* Directions for this task: Where the string "Aliases" appears in a line of the data, show that line.

——————

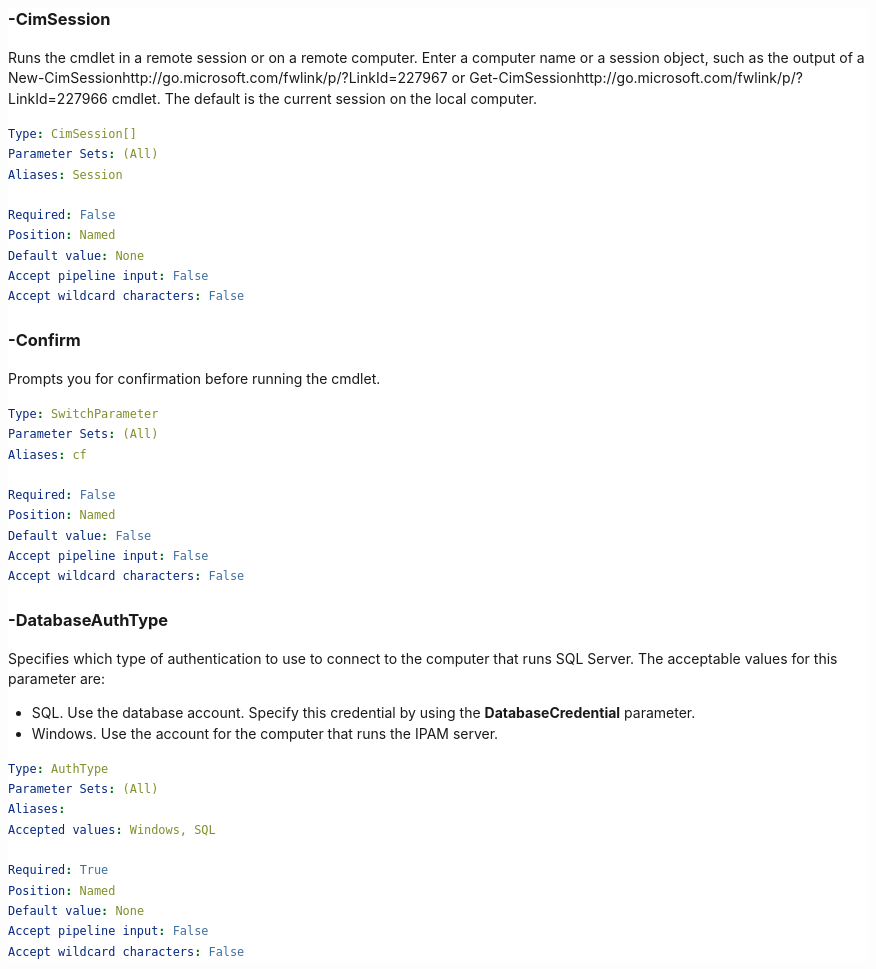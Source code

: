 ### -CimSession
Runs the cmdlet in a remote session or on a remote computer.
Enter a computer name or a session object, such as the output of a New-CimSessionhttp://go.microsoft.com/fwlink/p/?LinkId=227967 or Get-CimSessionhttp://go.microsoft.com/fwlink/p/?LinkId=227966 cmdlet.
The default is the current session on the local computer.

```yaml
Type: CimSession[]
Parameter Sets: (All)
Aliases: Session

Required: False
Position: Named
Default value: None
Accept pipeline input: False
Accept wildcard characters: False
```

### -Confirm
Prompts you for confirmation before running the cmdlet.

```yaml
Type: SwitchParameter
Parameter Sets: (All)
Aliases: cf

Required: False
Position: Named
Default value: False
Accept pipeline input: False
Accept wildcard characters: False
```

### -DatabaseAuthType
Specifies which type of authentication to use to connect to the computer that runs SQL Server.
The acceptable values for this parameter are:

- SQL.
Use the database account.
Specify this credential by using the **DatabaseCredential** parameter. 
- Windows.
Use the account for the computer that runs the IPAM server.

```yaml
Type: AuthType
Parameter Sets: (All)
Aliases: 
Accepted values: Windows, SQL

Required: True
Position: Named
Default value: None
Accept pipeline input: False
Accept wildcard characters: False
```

——————

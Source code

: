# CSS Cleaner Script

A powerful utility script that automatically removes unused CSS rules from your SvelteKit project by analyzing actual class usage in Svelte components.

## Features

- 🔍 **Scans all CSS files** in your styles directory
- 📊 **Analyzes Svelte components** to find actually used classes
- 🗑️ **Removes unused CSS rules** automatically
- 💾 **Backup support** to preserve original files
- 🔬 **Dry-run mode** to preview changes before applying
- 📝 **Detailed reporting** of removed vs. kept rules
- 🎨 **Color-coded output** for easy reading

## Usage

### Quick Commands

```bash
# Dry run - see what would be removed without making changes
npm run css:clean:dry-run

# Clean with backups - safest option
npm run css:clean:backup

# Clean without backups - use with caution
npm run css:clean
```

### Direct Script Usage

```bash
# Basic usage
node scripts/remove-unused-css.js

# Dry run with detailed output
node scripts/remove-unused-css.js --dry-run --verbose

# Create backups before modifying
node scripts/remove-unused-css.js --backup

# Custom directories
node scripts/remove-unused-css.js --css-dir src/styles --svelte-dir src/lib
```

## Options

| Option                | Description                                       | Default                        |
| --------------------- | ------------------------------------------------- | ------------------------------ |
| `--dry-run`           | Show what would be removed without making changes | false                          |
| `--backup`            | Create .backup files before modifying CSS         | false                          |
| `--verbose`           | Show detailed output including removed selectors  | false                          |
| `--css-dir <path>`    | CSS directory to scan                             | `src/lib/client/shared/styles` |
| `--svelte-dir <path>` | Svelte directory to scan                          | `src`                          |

——————

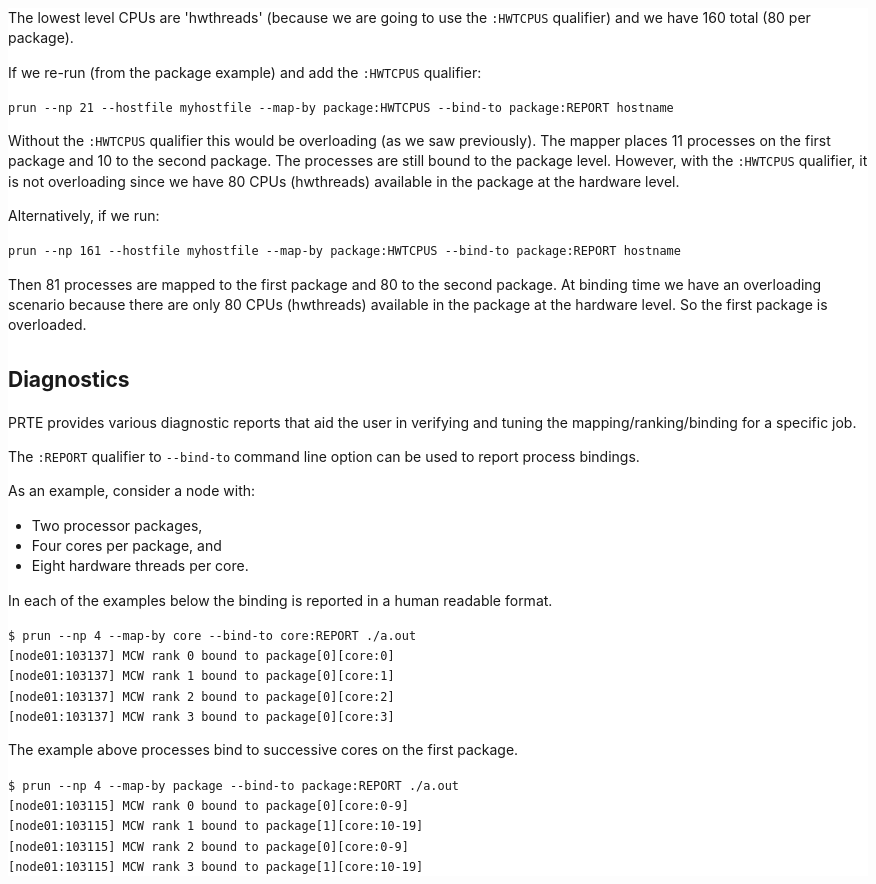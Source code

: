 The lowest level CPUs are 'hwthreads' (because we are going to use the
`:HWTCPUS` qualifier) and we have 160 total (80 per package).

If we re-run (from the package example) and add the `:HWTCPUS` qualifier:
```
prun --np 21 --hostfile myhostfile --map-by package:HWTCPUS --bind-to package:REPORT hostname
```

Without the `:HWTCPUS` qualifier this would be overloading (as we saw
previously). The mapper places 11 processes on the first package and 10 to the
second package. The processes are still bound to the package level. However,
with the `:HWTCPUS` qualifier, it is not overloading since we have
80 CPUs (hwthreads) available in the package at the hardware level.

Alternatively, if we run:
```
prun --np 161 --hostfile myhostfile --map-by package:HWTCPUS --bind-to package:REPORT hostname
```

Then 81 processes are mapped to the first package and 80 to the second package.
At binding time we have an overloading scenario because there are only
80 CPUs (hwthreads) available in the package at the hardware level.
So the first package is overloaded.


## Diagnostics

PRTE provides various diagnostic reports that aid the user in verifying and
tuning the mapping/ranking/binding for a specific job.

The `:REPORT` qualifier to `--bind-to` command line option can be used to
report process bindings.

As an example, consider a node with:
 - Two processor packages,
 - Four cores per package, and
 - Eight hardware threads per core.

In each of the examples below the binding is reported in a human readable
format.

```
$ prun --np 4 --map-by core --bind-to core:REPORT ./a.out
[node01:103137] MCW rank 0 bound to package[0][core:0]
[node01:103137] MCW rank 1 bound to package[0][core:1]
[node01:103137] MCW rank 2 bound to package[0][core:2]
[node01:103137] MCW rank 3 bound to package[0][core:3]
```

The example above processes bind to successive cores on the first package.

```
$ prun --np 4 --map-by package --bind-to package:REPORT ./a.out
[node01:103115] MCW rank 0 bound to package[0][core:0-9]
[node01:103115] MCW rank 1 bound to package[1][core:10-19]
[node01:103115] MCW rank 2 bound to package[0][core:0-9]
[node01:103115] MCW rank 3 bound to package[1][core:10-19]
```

——————

* Answer to this problem:
Aliases: Session
Aliases: cf
Aliases: 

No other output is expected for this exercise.